Mr. Trudeau replied that Canada is still gathering information from its allies as part of a cybersecurity review of Huawei’s 5G technology.
The United States, Australia and former directors of the Canadian Security Intelligence Service have warned that Huawei technology could be used to spy for China.
Chinese law requires companies to “support, co-operate with and collaborate in national intelligence work” when requested by Beijing. Security experts in the United States, Australia and Canada say equipment from manufacturers such as Huawei could be compromised.
“Huawei’s apparent willingness to support China’s intelligence agencies and China’s 2017 National Intelligence Law are further cause for concern,” the British report said. “Having a company so closely tied to a state and political organization sometimes at odds with U.K. interests should be a point of concern and the decision to remove Huawei from our networks is further supported by these links.”
Huawei has repeatedly denied having ties to Beijing.
Ward Elcock, a former director of CSIS, said he doesn’t understand why telecommunications companies would use Huawei gear.
“The Chinese have very aggressive intelligence organizations and they are out there to collect information, and one of the ways you collect information in a world that has gone digital is you do it digital.”
Mr. Elcock said he understands, however, why Ottawa is reluctant to announce a ban.
He said the government clearly doesn’t want to be blamed for aggravating the plight of Michael Kovrig and Michael Spavor, two Canadians locked up in apparent retaliation for Ottawa’s arrest of a senior Huawei executive on a U.S. extradition request.
“The government is not trying to pick a fight with the Chinese any more than the fight it has already got, because there are two people in jail in China whom the Chinese are just going to hold forever if necessary.”
He said he would be surprised if Ottawa had not quietly told Canadian wireless companies they should abandon Huawei gear. “I would be a little surprised if people weren’t telling the communications companies, ‘This is probably not a smart thing.’”
On Thursday, the Shenzhen-based telecommunications giant said the British defence committee report lacked credibility.
“It is built on opinion rather than fact.
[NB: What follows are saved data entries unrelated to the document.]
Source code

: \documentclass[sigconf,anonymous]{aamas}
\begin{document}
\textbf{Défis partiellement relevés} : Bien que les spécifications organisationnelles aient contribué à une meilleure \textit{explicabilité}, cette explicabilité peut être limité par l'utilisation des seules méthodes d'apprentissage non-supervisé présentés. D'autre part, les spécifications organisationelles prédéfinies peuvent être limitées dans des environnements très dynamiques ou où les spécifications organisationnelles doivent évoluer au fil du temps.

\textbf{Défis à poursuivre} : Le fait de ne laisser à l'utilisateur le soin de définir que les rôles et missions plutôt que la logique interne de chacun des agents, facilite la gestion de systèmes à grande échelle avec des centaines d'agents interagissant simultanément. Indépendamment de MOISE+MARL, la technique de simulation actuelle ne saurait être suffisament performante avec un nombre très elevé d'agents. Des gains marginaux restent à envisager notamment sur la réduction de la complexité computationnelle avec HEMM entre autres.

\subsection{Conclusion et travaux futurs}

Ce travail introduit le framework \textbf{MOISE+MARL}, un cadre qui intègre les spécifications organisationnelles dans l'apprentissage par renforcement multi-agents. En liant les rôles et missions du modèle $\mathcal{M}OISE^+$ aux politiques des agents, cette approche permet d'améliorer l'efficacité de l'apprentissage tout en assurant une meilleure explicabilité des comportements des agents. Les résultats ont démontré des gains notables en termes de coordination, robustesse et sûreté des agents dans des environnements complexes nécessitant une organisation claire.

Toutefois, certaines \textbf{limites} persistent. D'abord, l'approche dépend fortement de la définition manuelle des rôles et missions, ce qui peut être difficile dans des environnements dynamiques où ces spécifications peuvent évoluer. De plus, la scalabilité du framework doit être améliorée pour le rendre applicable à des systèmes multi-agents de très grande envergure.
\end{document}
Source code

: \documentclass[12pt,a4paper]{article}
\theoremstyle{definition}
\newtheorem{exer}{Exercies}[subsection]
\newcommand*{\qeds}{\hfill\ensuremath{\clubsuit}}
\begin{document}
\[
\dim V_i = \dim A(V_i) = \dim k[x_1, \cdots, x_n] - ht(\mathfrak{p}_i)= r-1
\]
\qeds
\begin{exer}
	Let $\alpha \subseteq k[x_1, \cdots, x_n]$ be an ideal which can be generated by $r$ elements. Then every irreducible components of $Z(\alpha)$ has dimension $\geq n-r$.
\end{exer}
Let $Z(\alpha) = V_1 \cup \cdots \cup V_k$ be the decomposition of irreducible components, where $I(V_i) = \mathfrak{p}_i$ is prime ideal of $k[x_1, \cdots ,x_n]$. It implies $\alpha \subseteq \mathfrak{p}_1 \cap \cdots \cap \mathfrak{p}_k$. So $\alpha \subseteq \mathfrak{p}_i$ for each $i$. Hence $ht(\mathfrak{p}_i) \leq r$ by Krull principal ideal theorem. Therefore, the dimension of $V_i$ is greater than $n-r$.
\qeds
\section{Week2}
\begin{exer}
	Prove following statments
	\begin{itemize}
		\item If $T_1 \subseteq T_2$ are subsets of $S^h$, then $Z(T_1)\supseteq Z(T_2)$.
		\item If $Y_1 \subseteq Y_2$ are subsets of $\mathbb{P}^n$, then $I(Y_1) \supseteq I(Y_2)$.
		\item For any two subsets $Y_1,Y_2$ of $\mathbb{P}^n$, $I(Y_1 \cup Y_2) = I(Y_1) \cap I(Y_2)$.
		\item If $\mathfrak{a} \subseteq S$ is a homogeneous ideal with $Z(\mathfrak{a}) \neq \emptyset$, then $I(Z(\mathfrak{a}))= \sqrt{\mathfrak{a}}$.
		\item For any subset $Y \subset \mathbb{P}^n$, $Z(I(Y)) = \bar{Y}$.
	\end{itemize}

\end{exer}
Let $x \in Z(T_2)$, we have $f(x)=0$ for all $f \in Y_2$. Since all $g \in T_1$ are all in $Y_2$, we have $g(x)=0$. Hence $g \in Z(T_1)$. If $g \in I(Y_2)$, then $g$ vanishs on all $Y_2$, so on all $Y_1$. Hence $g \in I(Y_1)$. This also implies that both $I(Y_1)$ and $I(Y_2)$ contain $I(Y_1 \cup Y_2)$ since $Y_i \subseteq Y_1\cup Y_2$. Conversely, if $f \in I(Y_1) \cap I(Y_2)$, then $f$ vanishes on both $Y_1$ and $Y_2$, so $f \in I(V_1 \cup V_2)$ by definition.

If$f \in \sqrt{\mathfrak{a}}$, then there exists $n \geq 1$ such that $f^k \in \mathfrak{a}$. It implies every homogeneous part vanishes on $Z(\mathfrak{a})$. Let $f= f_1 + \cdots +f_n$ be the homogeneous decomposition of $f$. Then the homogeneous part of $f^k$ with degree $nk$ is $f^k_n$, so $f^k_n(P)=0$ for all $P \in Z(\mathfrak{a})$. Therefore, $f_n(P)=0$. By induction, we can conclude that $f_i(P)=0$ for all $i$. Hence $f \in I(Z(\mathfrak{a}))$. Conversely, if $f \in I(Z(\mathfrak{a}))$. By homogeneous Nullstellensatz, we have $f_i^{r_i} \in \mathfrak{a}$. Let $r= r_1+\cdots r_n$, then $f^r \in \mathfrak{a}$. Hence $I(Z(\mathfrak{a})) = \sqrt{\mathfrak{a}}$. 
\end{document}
We’re sure people will see through these groundless accusations of collusion and remember instead what Huawei has delivered for Britain over the past 20 years,” a Huawei spokesman told Reuters.
Tobias Ellwood, chairman of the defence committee, said the West must advance a counterweight to China’s tech dominance, and warned of the dangers of surrendering "our national security for the sake of short-term technological development.”